◆ **Stored data**
______________________________

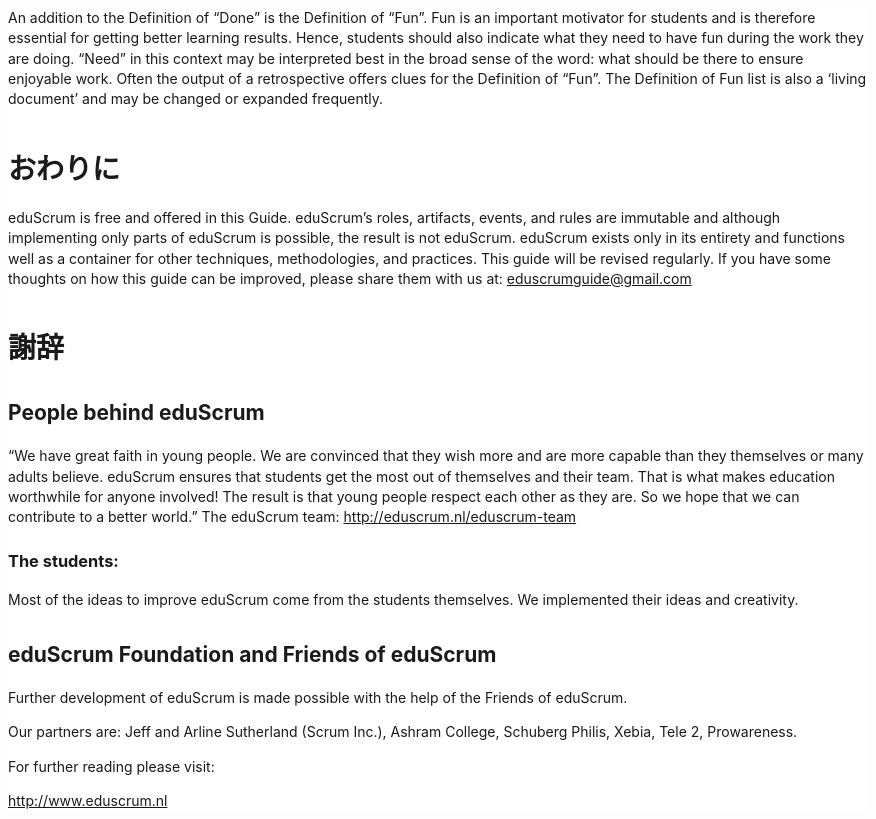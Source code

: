 An addition to the Definition of “Done” is the Definition of “Fun”. Fun is an important motivator for students and is therefore essential for getting better learning results. Hence, students should also indicate what they need to have fun during the work they are doing. “Need” in this context may be interpreted best in the broad sense of the word: what should be there to ensure enjoyable work. Often the output of a retrospective offers clues for the Definition of “Fun”. The Definition of Fun list is also a ‘living document’ and may be changed or expanded frequently.


# おわりに

eduScrum is free and offered in this Guide. eduScrum’s roles, artifacts, events, and rules are immutable and although implementing only parts of eduScrum is possible, the result is not eduScrum. eduScrum exists only in its entirety and functions well as a container for other techniques, methodologies, and practices. 
This guide will be revised regularly. If you have some thoughts on how this guide can be improved, please share them with us at:
eduscrumguide@gmail.com



# 謝辞

## People behind eduScrum

“We have great faith in young people. We are convinced that they wish more and are more capable than they themselves or many adults believe. eduScrum ensures that students get the most out of themselves and their team. That is what makes education worthwhile for anyone involved! The result is that young people respect each other as they are. So we hope that we can contribute to a better world.”
The eduScrum team: http://eduscrum.nl/eduscrum-team

### The students: 

Most of the ideas to improve eduScrum come from the students themselves. We implemented their ideas and creativity. 

## eduScrum Foundation and Friends of eduScrum

Further development of eduScrum is made possible with the help of the Friends of eduScrum. 

Our partners are: Jeff and Arline Sutherland (Scrum Inc.), Ashram College, Schuberg Philis, Xebia, Tele 2, Prowareness.

For further reading please visit:

http://www.eduscrum.nl
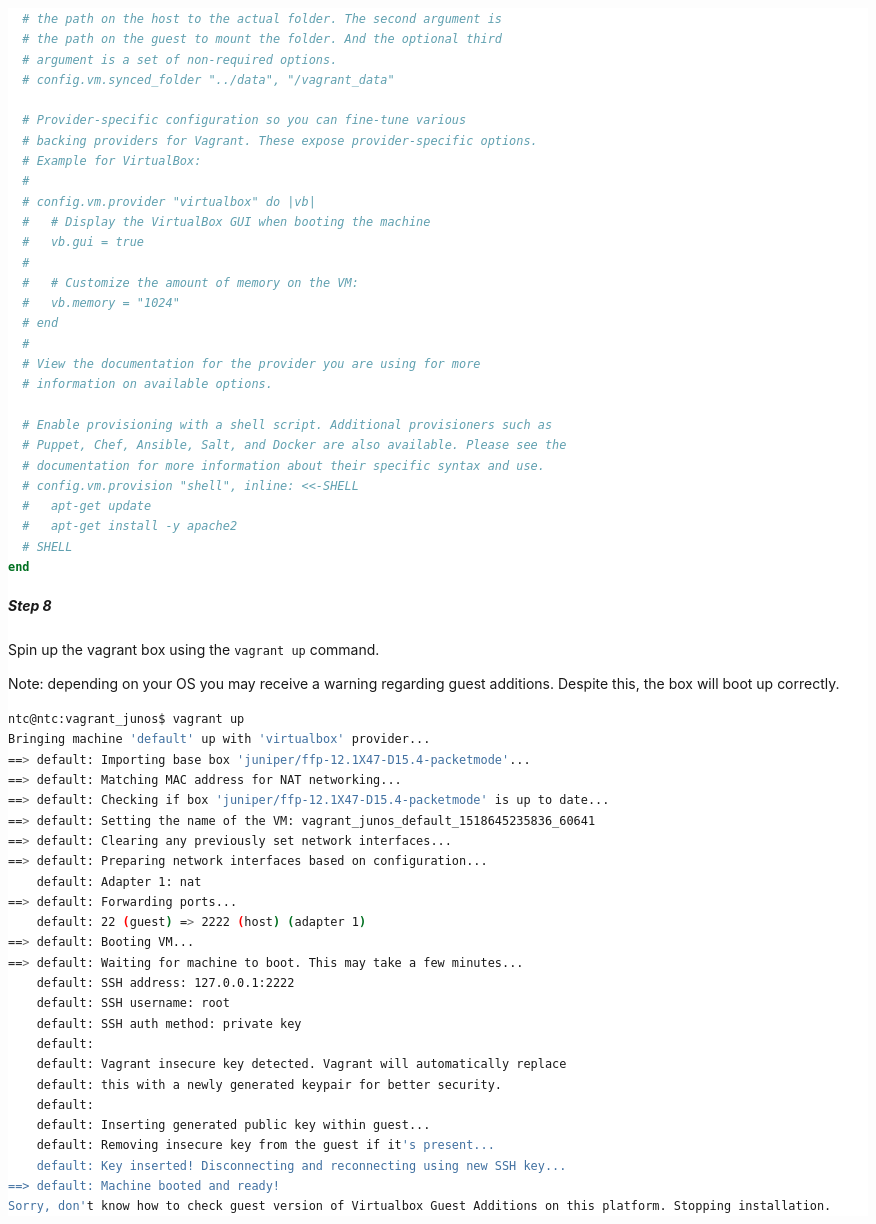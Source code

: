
 ```ruby
  # the path on the host to the actual folder. The second argument is
  # the path on the guest to mount the folder. And the optional third
  # argument is a set of non-required options.
  # config.vm.synced_folder "../data", "/vagrant_data"

  # Provider-specific configuration so you can fine-tune various
  # backing providers for Vagrant. These expose provider-specific options.
  # Example for VirtualBox:
  #
  # config.vm.provider "virtualbox" do |vb|
  #   # Display the VirtualBox GUI when booting the machine
  #   vb.gui = true
  #
  #   # Customize the amount of memory on the VM:
  #   vb.memory = "1024"
  # end
  #
  # View the documentation for the provider you are using for more
  # information on available options.

  # Enable provisioning with a shell script. Additional provisioners such as
  # Puppet, Chef, Ansible, Salt, and Docker are also available. Please see the
  # documentation for more information about their specific syntax and use.
  # config.vm.provision "shell", inline: <<-SHELL
  #   apt-get update
  #   apt-get install -y apache2
  # SHELL
end
```


##### Step 8

Spin up the vagrant box using the `vagrant up` command.

Note: depending on your OS you may receive a warning regarding guest additions. Despite this, the box will boot up correctly.

```bash
ntc@ntc:vagrant_junos$ vagrant up
Bringing machine 'default' up with 'virtualbox' provider...
==> default: Importing base box 'juniper/ffp-12.1X47-D15.4-packetmode'...
==> default: Matching MAC address for NAT networking...
==> default: Checking if box 'juniper/ffp-12.1X47-D15.4-packetmode' is up to date...
==> default: Setting the name of the VM: vagrant_junos_default_1518645235836_60641
==> default: Clearing any previously set network interfaces...
==> default: Preparing network interfaces based on configuration...
    default: Adapter 1: nat
==> default: Forwarding ports...
    default: 22 (guest) => 2222 (host) (adapter 1)
==> default: Booting VM...
==> default: Waiting for machine to boot. This may take a few minutes...
    default: SSH address: 127.0.0.1:2222
    default: SSH username: root
    default: SSH auth method: private key
    default:
    default: Vagrant insecure key detected. Vagrant will automatically replace
    default: this with a newly generated keypair for better security.
    default:
    default: Inserting generated public key within guest...
    default: Removing insecure key from the guest if it's present...
    default: Key inserted! Disconnecting and reconnecting using new SSH key...
==> default: Machine booted and ready!
Sorry, don't know how to check guest version of Virtualbox Guest Additions on this platform. Stopping installation.
```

______________________________

The records above should be returned word for word, with every picture left out.

◆ **EXPECTED OUTPUT**
Source code

: An addition to the Definition of “Done” is the Definition of “Fun”. Fun is an important motivator for students and is therefore essential for getting better learning results. Hence, students should also indicate what they need to have fun during the work they are doing. “Need” in this context may be interpreted best in the broad sense of the word: what should be there to ensure enjoyable work. Often the output of a retrospective offers clues for the Definition of “Fun”. The Definition of Fun list is also a ‘living document’ and may be changed or expanded frequently.


# おわりに

eduScrum is free and offered in this Guide. eduScrum’s roles, artifacts, events, and rules are immutable and although implementing only parts of eduScrum is possible, the result is not eduScrum. eduScrum exists only in its entirety and functions well as a container for other techniques, methodologies, and practices. 
This guide will be revised regularly. If you have some thoughts on how this guide can be improved, please share them with us at:
eduscrumguide@gmail.com



# 謝辞

## People behind eduScrum

“We have great faith in young people. We are convinced that they wish more and are more capable than they themselves or many adults believe. eduScrum ensures that students get the most out of themselves and their team. That is what makes education worthwhile for anyone involved! The result is that young people respect each other as they are. So we hope that we can contribute to a better world.”
The eduScrum team: http://eduscrum.nl/eduscrum-team

### The students: 

Most of the ideas to improve eduScrum come from the students themselves. We implemented their ideas and creativity. 

## eduScrum Foundation and Friends of eduScrum

Further development of eduScrum is made possible with the help of the Friends of eduScrum. 

Our partners are: Jeff and Arline Sutherland (Scrum Inc.), Ashram College, Schuberg Philis, Xebia, Tele 2, Prowareness.

For further reading please visit:

http://www.eduscrum.nl
Source code

:
 ```ruby
  # the path on the host to the actual folder. The second argument is
  # the path on the guest to mount the folder. And the optional third
  # argument is a set of non-required options.
  # config.vm.synced_folder "../data", "/vagrant_data"

  # Provider-specific configuration so you can fine-tune various
  # backing providers for Vagrant. These expose provider-specific options.
  # Example for VirtualBox:
  #
  # config.vm.provider "virtualbox" do |vb|
  #   # Display the VirtualBox GUI when booting the machine
  #   vb.gui = true
  #
  #   # Customize the amount of memory on the VM:
  #   vb.memory = "1024"
  # end
  #
  # View the documentation for the provider you are using for more
  # information on available options.

  # Enable provisioning with a shell script. Additional provisioners such as
  # Puppet, Chef, Ansible, Salt, and Docker are also available. Please see the
  # documentation for more information about their specific syntax and use.
  # config.vm.provision "shell", inline: <<-SHELL
  #   apt-get update
  #   apt-get install -y apache2
  # SHELL
end
```


##### Step 8

Spin up the vagrant box using the `vagrant up` command.

Note: depending on your OS you may receive a warning regarding guest additions. Despite this, the box will boot up correctly.

```bash
ntc@ntc:vagrant_junos$ vagrant up
Bringing machine 'default' up with 'virtualbox' provider...
==> default: Importing base box 'juniper/ffp-12.1X47-D15.4-packetmode'...
==> default: Matching MAC address for NAT networking...
==> default: Checking if box 'juniper/ffp-12.1X47-D15.4-packetmode' is up to date...
==> default: Setting the name of the VM: vagrant_junos_default_1518645235836_60641
==> default: Clearing any previously set network interfaces...
==> default: Preparing network interfaces based on configuration...
    default: Adapter 1: nat
==> default: Forwarding ports...
    default: 22 (guest) => 2222 (host) (adapter 1)
==> default: Booting VM...
==> default: Waiting for machine to boot. This may take a few minutes...
    default: SSH address: 127.0.0.1:2222
    default: SSH username: root
    default: SSH auth method: private key
    default:
    default: Vagrant insecure key detected. Vagrant will automatically replace
    default: this with a newly generated keypair for better security.
    default:
    default: Inserting generated public key within guest...
    default: Removing insecure key from the guest if it's present...
    default: Key inserted! Disconnecting and reconnecting using new SSH key...
==> default: Machine booted and ready!
Sorry, don't know how to check guest version of Virtualbox Guest Additions on this platform. Stopping installation.
```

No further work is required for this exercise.